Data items
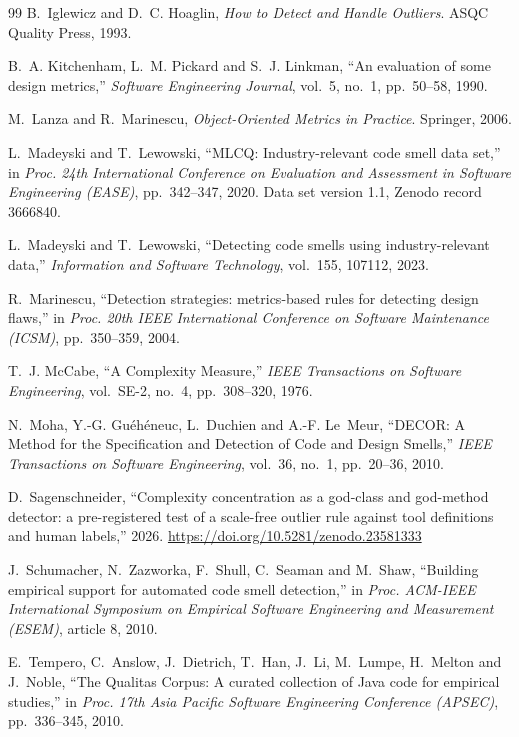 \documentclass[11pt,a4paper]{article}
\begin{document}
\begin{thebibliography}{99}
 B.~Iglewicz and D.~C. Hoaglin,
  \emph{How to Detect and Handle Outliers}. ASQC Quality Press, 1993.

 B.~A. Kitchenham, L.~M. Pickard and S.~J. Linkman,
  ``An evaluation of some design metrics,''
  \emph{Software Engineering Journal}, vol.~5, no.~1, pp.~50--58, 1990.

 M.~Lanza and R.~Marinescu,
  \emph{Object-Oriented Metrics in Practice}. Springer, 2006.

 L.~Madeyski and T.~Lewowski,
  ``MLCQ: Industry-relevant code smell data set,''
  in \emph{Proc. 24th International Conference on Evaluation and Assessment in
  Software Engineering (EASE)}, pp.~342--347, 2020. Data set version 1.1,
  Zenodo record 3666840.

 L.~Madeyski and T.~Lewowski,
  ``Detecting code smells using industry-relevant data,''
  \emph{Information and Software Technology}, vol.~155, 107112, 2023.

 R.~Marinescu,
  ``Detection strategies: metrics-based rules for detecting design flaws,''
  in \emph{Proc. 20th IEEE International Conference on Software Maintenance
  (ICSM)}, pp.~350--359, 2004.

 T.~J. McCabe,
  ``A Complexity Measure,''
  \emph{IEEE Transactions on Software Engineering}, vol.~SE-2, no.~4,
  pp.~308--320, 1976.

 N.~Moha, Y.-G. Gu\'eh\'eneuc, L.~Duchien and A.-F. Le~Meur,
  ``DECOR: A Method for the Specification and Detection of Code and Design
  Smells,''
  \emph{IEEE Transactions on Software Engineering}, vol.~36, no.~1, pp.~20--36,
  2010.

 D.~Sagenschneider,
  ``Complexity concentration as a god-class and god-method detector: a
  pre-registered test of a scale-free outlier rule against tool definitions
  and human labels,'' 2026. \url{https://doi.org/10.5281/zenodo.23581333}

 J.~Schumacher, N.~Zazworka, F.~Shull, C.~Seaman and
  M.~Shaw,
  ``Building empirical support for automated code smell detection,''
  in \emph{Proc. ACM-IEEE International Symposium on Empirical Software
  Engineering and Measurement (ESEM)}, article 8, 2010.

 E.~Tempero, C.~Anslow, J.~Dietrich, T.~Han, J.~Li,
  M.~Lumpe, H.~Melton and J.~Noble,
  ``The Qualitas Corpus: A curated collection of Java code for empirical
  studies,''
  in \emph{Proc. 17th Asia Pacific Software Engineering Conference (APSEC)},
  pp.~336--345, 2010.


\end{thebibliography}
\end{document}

...

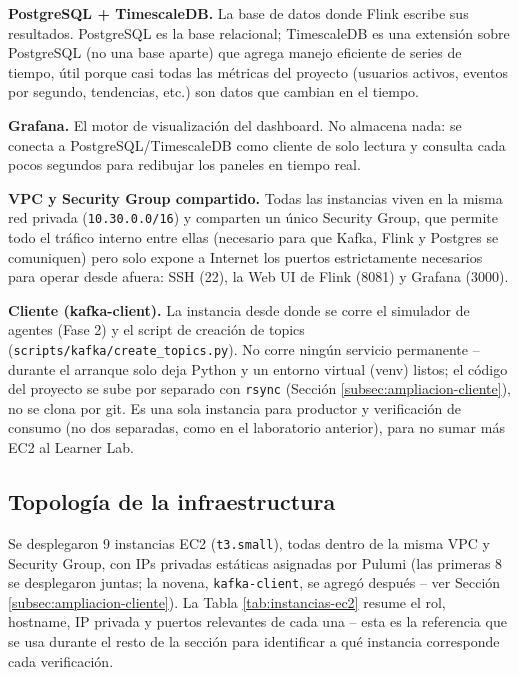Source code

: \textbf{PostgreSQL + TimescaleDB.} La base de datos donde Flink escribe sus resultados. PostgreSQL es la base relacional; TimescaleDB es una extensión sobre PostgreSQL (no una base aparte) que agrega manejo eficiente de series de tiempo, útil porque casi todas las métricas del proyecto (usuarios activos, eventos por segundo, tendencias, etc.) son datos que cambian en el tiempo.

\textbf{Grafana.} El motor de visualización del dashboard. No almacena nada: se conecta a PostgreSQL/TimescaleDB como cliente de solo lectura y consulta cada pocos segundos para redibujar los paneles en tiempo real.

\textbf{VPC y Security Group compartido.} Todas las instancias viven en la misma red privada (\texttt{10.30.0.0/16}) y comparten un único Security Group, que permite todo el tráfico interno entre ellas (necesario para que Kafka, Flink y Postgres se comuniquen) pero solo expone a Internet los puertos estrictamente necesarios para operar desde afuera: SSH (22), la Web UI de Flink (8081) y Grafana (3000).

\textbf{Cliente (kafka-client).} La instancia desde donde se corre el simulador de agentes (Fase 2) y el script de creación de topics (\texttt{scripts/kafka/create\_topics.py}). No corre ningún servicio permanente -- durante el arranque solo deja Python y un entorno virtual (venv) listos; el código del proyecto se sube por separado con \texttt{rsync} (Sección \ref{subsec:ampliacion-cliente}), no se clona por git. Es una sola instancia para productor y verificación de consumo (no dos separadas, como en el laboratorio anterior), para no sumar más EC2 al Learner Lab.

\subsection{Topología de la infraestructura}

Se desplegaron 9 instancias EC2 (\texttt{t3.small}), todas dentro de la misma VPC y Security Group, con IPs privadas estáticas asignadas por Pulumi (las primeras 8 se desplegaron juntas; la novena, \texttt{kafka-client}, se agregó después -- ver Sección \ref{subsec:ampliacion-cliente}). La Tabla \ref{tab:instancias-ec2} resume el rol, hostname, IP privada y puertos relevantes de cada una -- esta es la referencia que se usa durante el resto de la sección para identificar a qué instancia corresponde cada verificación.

» ASSIGNMENT: Out of the records above, pull each line containing the word "Transactions".

» RESULT OF THE TASK:
  \emph{IEEE Transactions on Software Engineering}, vol.~SE-2, no.~4,
  \emph{IEEE Transactions on Software Engineering}, vol.~36, no.~1, pp.~20--36,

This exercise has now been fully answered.